§ ACTION ITEM:
For this exercise, print the listing below exactly, without its pictures.

§ SOURCE MATERIAL:
/---

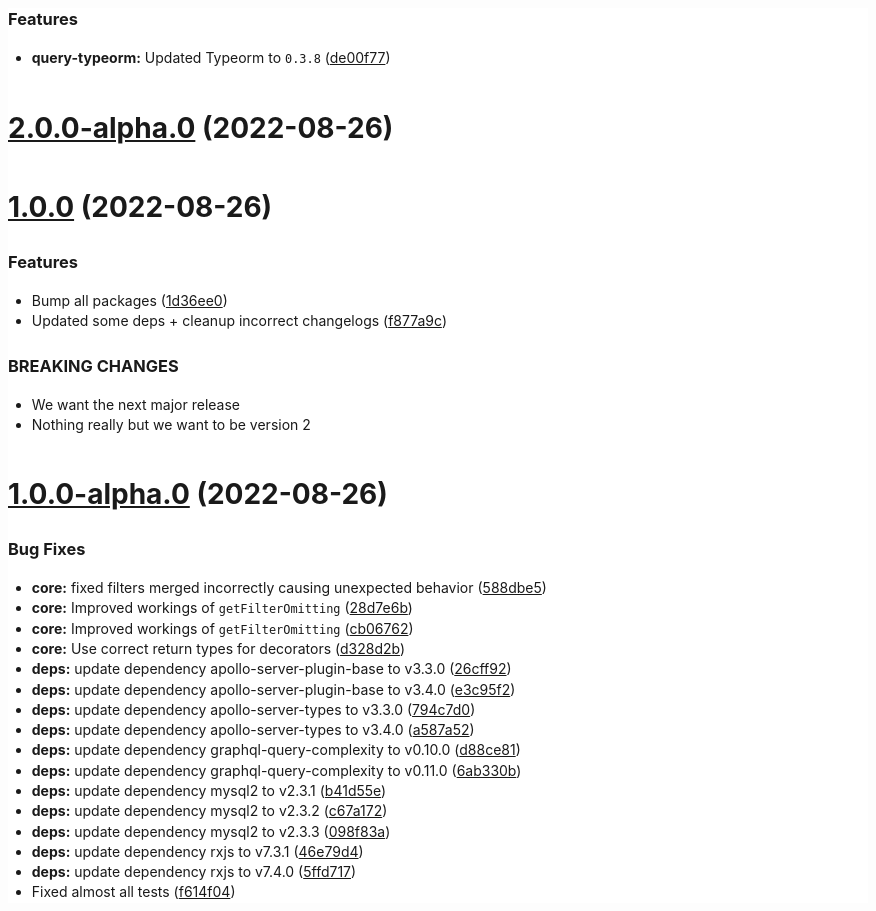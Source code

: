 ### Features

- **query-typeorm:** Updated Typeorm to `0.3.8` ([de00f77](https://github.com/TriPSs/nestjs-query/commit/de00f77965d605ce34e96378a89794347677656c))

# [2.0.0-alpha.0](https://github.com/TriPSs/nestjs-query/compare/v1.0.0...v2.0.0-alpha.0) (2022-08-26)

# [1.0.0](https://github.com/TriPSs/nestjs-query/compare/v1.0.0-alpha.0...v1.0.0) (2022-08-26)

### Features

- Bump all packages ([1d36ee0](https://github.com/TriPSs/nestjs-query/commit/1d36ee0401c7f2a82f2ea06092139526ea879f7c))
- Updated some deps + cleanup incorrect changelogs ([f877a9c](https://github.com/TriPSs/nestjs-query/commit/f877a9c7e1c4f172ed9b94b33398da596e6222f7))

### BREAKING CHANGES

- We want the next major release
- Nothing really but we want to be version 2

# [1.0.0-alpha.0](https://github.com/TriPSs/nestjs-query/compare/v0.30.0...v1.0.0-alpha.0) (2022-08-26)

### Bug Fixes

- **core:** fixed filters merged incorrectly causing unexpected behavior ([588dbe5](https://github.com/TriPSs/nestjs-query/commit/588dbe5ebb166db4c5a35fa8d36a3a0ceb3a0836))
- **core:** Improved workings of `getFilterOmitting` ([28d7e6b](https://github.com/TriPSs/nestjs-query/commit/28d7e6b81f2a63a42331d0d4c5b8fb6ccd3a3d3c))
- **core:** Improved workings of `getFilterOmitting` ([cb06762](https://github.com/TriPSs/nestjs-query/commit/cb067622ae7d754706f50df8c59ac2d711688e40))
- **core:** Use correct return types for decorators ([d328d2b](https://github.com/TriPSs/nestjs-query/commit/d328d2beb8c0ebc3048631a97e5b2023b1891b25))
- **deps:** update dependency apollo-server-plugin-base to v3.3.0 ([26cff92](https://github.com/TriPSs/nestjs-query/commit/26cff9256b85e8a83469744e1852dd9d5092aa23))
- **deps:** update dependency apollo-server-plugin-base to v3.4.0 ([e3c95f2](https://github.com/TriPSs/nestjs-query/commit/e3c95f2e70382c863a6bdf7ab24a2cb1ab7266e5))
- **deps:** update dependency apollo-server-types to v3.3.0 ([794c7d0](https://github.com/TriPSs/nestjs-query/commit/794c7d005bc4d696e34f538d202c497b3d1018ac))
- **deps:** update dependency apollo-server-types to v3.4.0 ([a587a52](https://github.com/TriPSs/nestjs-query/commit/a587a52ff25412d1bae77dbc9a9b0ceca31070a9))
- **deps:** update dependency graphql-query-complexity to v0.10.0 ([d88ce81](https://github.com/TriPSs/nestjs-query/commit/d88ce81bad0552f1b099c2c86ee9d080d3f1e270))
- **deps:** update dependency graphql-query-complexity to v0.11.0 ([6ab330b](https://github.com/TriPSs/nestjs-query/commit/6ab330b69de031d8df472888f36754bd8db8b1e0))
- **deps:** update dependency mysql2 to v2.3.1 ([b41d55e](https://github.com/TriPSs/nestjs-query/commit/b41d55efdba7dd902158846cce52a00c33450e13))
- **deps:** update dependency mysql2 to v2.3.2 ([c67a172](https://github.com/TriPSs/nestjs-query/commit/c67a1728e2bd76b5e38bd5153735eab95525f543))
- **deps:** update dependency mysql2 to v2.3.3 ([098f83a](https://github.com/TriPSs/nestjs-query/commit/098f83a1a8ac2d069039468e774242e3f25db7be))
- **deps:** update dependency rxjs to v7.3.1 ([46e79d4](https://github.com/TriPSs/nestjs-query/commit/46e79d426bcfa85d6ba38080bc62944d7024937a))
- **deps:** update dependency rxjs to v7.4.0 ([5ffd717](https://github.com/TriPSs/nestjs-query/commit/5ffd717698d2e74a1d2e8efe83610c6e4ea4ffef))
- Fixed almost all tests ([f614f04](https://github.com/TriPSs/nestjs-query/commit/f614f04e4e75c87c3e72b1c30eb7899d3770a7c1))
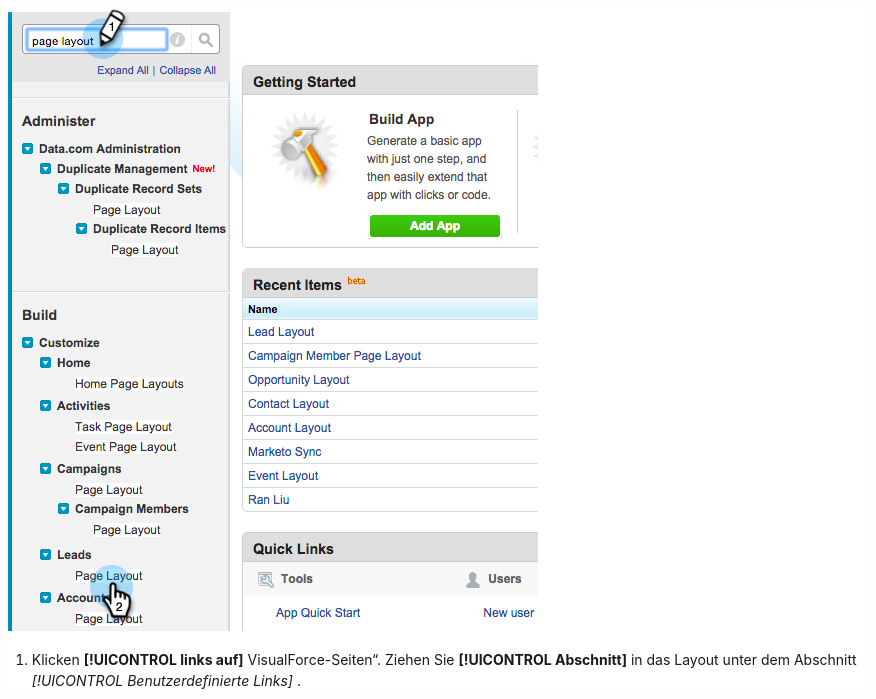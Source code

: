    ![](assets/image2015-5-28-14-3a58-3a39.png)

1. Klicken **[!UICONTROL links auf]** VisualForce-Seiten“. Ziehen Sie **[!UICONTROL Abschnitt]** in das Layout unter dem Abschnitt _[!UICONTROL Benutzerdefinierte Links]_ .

\---

§ EXERCISE ANSWER:
Source code

: ### Features

- **query-typeorm:** Updated Typeorm to `0.3.8` ([de00f77](https://github.com/TriPSs/nestjs-query/commit/de00f77965d605ce34e96378a89794347677656c))

# [2.0.0-alpha.0](https://github.com/TriPSs/nestjs-query/compare/v1.0.0...v2.0.0-alpha.0) (2022-08-26)

# [1.0.0](https://github.com/TriPSs/nestjs-query/compare/v1.0.0-alpha.0...v1.0.0) (2022-08-26)

### Features

- Bump all packages ([1d36ee0](https://github.com/TriPSs/nestjs-query/commit/1d36ee0401c7f2a82f2ea06092139526ea879f7c))
- Updated some deps + cleanup incorrect changelogs ([f877a9c](https://github.com/TriPSs/nestjs-query/commit/f877a9c7e1c4f172ed9b94b33398da596e6222f7))

### BREAKING CHANGES

- We want the next major release
- Nothing really but we want to be version 2

# [1.0.0-alpha.0](https://github.com/TriPSs/nestjs-query/compare/v0.30.0...v1.0.0-alpha.0) (2022-08-26)

### Bug Fixes

- **core:** fixed filters merged incorrectly causing unexpected behavior ([588dbe5](https://github.com/TriPSs/nestjs-query/commit/588dbe5ebb166db4c5a35fa8d36a3a0ceb3a0836))
- **core:** Improved workings of `getFilterOmitting` ([28d7e6b](https://github.com/TriPSs/nestjs-query/commit/28d7e6b81f2a63a42331d0d4c5b8fb6ccd3a3d3c))
- **core:** Improved workings of `getFilterOmitting` ([cb06762](https://github.com/TriPSs/nestjs-query/commit/cb067622ae7d754706f50df8c59ac2d711688e40))
- **core:** Use correct return types for decorators ([d328d2b](https://github.com/TriPSs/nestjs-query/commit/d328d2beb8c0ebc3048631a97e5b2023b1891b25))
- **deps:** update dependency apollo-server-plugin-base to v3.3.0 ([26cff92](https://github.com/TriPSs/nestjs-query/commit/26cff9256b85e8a83469744e1852dd9d5092aa23))
- **deps:** update dependency apollo-server-plugin-base to v3.4.0 ([e3c95f2](https://github.com/TriPSs/nestjs-query/commit/e3c95f2e70382c863a6bdf7ab24a2cb1ab7266e5))
- **deps:** update dependency apollo-server-types to v3.3.0 ([794c7d0](https://github.com/TriPSs/nestjs-query/commit/794c7d005bc4d696e34f538d202c497b3d1018ac))
- **deps:** update dependency apollo-server-types to v3.4.0 ([a587a52](https://github.com/TriPSs/nestjs-query/commit/a587a52ff25412d1bae77dbc9a9b0ceca31070a9))
- **deps:** update dependency graphql-query-complexity to v0.10.0 ([d88ce81](https://github.com/TriPSs/nestjs-query/commit/d88ce81bad0552f1b099c2c86ee9d080d3f1e270))
- **deps:** update dependency graphql-query-complexity to v0.11.0 ([6ab330b](https://github.com/TriPSs/nestjs-query/commit/6ab330b69de031d8df472888f36754bd8db8b1e0))
- **deps:** update dependency mysql2 to v2.3.1 ([b41d55e](https://github.com/TriPSs/nestjs-query/commit/b41d55efdba7dd902158846cce52a00c33450e13))
- **deps:** update dependency mysql2 to v2.3.2 ([c67a172](https://github.com/TriPSs/nestjs-query/commit/c67a1728e2bd76b5e38bd5153735eab95525f543))
- **deps:** update dependency mysql2 to v2.3.3 ([098f83a](https://github.com/TriPSs/nestjs-query/commit/098f83a1a8ac2d069039468e774242e3f25db7be))
- **deps:** update dependency rxjs to v7.3.1 ([46e79d4](https://github.com/TriPSs/nestjs-query/commit/46e79d426bcfa85d6ba38080bc62944d7024937a))
- **deps:** update dependency rxjs to v7.4.0 ([5ffd717](https://github.com/TriPSs/nestjs-query/commit/5ffd717698d2e74a1d2e8efe83610c6e4ea4ffef))
- Fixed almost all tests ([f614f04](https://github.com/TriPSs/nestjs-query/commit/f614f04e4e75c87c3e72b1c30eb7899d3770a7c1))
Source code

:    ![](assets/image2015-5-28-14-3a58-3a39.png)

1. Klicken **[!UICONTROL links auf]** VisualForce-Seiten“. Ziehen Sie **[!UICONTROL Abschnitt]** in das Layout unter dem Abschnitt _[!UICONTROL Benutzerdefinierte Links]_ .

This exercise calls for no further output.